彼はキャリアの大半を、神経精神薬理学的なアプローチによる薬物依存症の病態解明に費やしてきた。かねてその領域では、依存症を、精神作用物質の習慣的摂取により脳内報酬系に非可逆的変化が生じた状態と捉えており、彼自身、研究者としての出発点には、「依存症は脳の病気」というセントラル・ドグマを一種の公理と信じていたという。
しかしある時期を境に、彼は自身が公理と信じてきたものに疑いの念を抱くようになったのだ。というのも、研究活動を続けるなかで気づいたのは、薬物が意外なほど脳にダメージを与えていないことだったからだ。それどころか、彼の研究に協力した薬物常習者の大半は、きちんとコントロールして薬物を使っていて、責任ある社会人として高い職業的機能を維持し、家族を守り、コミュニティに貢献していた。
それだけではない。彼は、みずからが薬物を娯楽的に使用することを試みることで、ことさらに薬物の怖さを訴える薬物乱用防止啓発が、理不尽な誇張や虚偽に満ちていることにも気がついたのだ。そして、薬物使用者の人生を破綻させるのは、薬物の薬理作用ではなく、むしろ薬物規制法である、ということ、さらには、その規制法は誰に対しても公平に適用されるわけではなく、すでに偏見と差別に晒されている少数派の人たちをいっそう追い詰めるために濫用されている、ということに思い至るようになったという。
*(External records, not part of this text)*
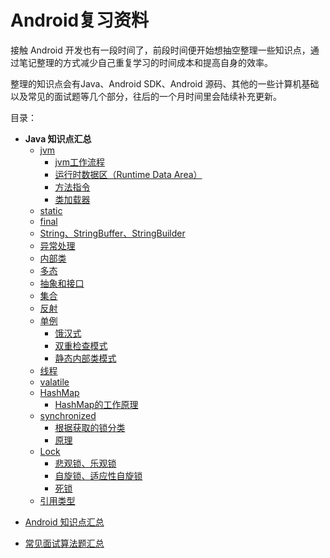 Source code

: # Android复习资料
接触 Android 开发也有一段时间了，前段时间便开始想抽空整理一些知识点，通过笔记整理的方式减少自己重复学习的时间成本和提高自身的效率。

整理的知识点会有Java、Android SDK、Android 源码、其他的一些计算机基础以及常见的面试题等几个部分，往后的一个月时间里会陆续补充更新。

目录：  
* **Java 知识点汇总**
  * [jvm](https://github.com/JasonWu1111/Android-Review/blob/master/Java%20知识点汇总.md#jvm)
     * [jvm工作流程](https://github.com/JasonWu1111/Android-Review/blob/master/Java%20知识点汇总.md#jvm工作流程)
     * [运行时数据区（Runtime Data Area）](https://github.com/JasonWu1111/Android-Review/blob/master/Java%20知识点汇总.md#运行时数据区runtime-data-area)
     * [方法指令](https://github.com/JasonWu1111/Android-Review/blob/master/Java%20知识点汇总.md#方法指令)
     * [类加载器](https://github.com/JasonWu1111/Android-Review/blob/master/Java%20知识点汇总.md#类加载器)
  * [static](https://github.com/JasonWu1111/Android-Review/blob/master/Java%20知识点汇总.md#static)
  * [final](https://github.com/JasonWu1111/Android-Review/blob/master/Java%20知识点汇总.md#final)
  * [String、StringBuffer、StringBuilder](https://github.com/JasonWu1111/Android-Review/blob/master/Java%20知识点汇总.md#stringstringbufferstringbuilder)
  * [异常处理](https://github.com/JasonWu1111/Android-Review/blob/master/Java%20知识点汇总.md#异常处理)
  * [内部类](https://github.com/JasonWu1111/Android-Review/blob/master/Java%20知识点汇总.md#内部类)
  * [多态](https://github.com/JasonWu1111/Android-Review/blob/master/Java%20知识点汇总.md#多态)
  * [抽象和接口](https://github.com/JasonWu1111/Android-Review/blob/master/Java%20知识点汇总.md#抽象和接口)
  * [集合](https://github.com/JasonWu1111/Android-Review/blob/master/Java%20知识点汇总.md#集合)
  * [反射](https://github.com/JasonWu1111/Android-Review/blob/master/Java%20知识点汇总.md#反射)
  * [单例](https://github.com/JasonWu1111/Android-Review/blob/master/Java%20知识点汇总.md#单例)
     * [饿汉式](https://github.com/JasonWu1111/Android-Review/blob/master/Java%20知识点汇总.md#饿汉式)
     * [双重检查模式](https://github.com/JasonWu1111/Android-Review/blob/master/Java%20知识点汇总.md#双重检查模式)
     * [静态内部类模式](https://github.com/JasonWu1111/Android-Review/blob/master/Java%20知识点汇总.md#静态内部类模式)
  * [线程](https://github.com/JasonWu1111/Android-Review/blob/master/Java%20知识点汇总.md#线程)
  * [valatile](https://github.com/JasonWu1111/Android-Review/blob/master/Java%20知识点汇总.md#valatile)
  * [HashMap](https://github.com/JasonWu1111/Android-Review/blob/master/Java%20知识点汇总.md#hashmap)
     * [HashMap的工作原理](https://github.com/JasonWu1111/Android-Review/blob/master/Java%20知识点汇总.md#hashmap的工作原理)
  * [synchronized](https://github.com/JasonWu1111/Android-Review/blob/master/Java%20知识点汇总.md#synchronized)
     * [根据获取的锁分类](https://github.com/JasonWu1111/Android-Review/blob/master/Java%20知识点汇总.md#根据获取的锁分类)
     * [原理](https://github.com/JasonWu1111/Android-Review/blob/master/Java%20知识点汇总.md#原理)
  * [Lock](https://github.com/JasonWu1111/Android-Review/blob/master/Java%20知识点汇总.md#lock)
     * [悲观锁、乐观锁](https://github.com/JasonWu1111/Android-Review/blob/master/Java%20知识点汇总.md#悲观锁乐观锁)
     * [自旋锁、适应性自旋锁](https://github.com/JasonWu1111/Android-Review/blob/master/Java%20知识点汇总.md#自旋锁适应性自旋锁)
     * [死锁](https://github.com/JasonWu1111/Android-Review/blob/master/Java%20知识点汇总.md#死锁)
  * [引用类型](https://github.com/JasonWu1111/Android-Review/blob/master/Java%20知识点汇总.md#引用类型)

- [Android 知识点汇总](https://github.com/JasonWu1111/Android-Review/blob/master/Android%20%E7%9F%A5%E8%AF%86%E7%82%B9%E6%B1%87%E6%80%BB.md)

- [常见面试算法题汇总](https://github.com/JasonWu1111/Android-Review/blob/master/%E5%B8%B8%E8%A7%81%E9%9D%A2%E8%AF%95%E7%AE%97%E6%B3%95%E9%A2%98%E6%B1%87%E6%80%BB.md)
彼はこうした状況を変えるべく、あらゆる娯楽的薬物を合法化する必要性を主張し、著書執筆や講演、テレビやYouTube番組へのメディア出演を精力的に行っている。近年では、自身が娯楽用薬物の使用者であることを公言し、薬物は決して恐ろしいものではなく、責任ある大人であれば、職場や家庭、地域社会での役割と薬物使用とは両立できることを、みずからの存在を通じて社会に示している。主著としては、本書の他に、High Price: A Neuroscientistʼs Journey of Self-Discovery That Challenges Everything You Know about Drugs and Society(2013: 邦訳書『ドラッグと分断社会アメリカ――神経科学者が語る「依存」の構造』寺町朋子訳、早川書房、2017年)がある。
ハートの主張を理解するには、まずは、彼自身の生い立ちを知る必要があるだろう。
彼は、米国でもっとも危険な地域の一つとされる、マイアミ郊外のキャロルシティ地区で生まれ育った。彼が6歳のとき、両親は離婚した。理由は実の父親が彼を虐待していたからだ。離婚の結果、彼は母親に引き取られ、母親はシングルマザーとして彼を育てることとなった。
彼は高校では優れたバスケットボール選手として注目されていたが、だからといって、将来に対して前向きな希望や夢を抱くのは難しい環境だった。経済的に大学進学が許容される環境ではなかったし、そもそも、彼の周囲には、スポーツや学業で身を立てるといったロールモデルは存在しなかった。その地域に住む若者たちはみな逸脱した生活を送っており、薬物に手を出して身持ちを悪くする友人や親戚も少なくなかった。実際、ハート自身も、高校時代には軽犯罪や麻薬の使用と販売に手を出し、ときには銃を所持していたこともあったという。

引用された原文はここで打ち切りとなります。